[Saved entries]
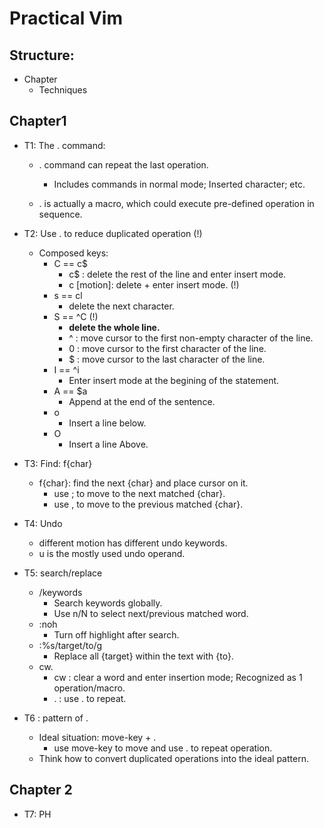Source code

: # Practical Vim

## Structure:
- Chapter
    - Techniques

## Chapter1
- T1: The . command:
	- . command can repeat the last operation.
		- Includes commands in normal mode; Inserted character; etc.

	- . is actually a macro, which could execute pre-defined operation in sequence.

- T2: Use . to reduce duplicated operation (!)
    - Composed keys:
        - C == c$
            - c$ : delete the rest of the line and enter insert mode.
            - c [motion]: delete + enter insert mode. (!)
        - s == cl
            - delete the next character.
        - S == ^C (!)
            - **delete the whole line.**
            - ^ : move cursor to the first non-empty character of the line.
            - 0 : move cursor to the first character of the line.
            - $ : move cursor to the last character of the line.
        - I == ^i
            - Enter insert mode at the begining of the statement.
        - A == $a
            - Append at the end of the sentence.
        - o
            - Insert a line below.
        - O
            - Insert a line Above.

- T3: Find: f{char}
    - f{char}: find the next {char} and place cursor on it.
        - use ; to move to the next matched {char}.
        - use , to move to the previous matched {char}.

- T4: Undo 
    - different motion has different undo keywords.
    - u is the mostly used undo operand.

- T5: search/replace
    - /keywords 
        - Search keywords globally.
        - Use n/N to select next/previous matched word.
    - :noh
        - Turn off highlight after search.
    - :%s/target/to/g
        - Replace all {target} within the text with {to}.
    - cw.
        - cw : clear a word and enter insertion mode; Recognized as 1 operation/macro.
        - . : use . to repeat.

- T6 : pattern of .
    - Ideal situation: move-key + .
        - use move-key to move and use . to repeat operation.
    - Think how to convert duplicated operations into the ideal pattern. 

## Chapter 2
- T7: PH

--

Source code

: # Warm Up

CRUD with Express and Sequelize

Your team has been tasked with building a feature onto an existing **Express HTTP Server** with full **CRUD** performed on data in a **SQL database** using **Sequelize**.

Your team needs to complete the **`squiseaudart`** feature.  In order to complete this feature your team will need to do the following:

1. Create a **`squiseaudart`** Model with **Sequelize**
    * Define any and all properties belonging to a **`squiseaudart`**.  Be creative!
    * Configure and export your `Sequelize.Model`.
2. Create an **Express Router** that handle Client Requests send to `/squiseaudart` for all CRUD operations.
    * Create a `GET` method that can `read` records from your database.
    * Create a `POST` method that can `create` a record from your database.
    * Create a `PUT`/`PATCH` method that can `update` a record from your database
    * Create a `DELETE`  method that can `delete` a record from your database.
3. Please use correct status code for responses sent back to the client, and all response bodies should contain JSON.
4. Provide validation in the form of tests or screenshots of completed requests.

==

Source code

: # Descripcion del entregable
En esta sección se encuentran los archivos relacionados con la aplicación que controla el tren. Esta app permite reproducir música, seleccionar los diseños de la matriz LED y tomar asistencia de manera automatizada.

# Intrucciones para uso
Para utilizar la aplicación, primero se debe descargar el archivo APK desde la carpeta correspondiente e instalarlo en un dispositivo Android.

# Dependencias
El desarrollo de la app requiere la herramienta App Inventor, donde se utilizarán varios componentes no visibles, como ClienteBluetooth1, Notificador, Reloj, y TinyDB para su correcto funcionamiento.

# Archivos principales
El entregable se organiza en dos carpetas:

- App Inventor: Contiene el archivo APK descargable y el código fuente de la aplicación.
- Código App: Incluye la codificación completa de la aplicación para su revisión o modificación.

▶ Problem description
Filtering the entries above by the word "squiseaudart", copy each line that matches.

▶ Exercise solution
Your team needs to complete the **`squiseaudart`** feature.  In order to complete this feature your team will need to do the following:
1. Create a **`squiseaudart`** Model with **Sequelize**
    * Define any and all properties belonging to a **`squiseaudart`**.  Be creative!
2. Create an **Express Router** that handle Client Requests send to `/squiseaudart` for all CRUD operations.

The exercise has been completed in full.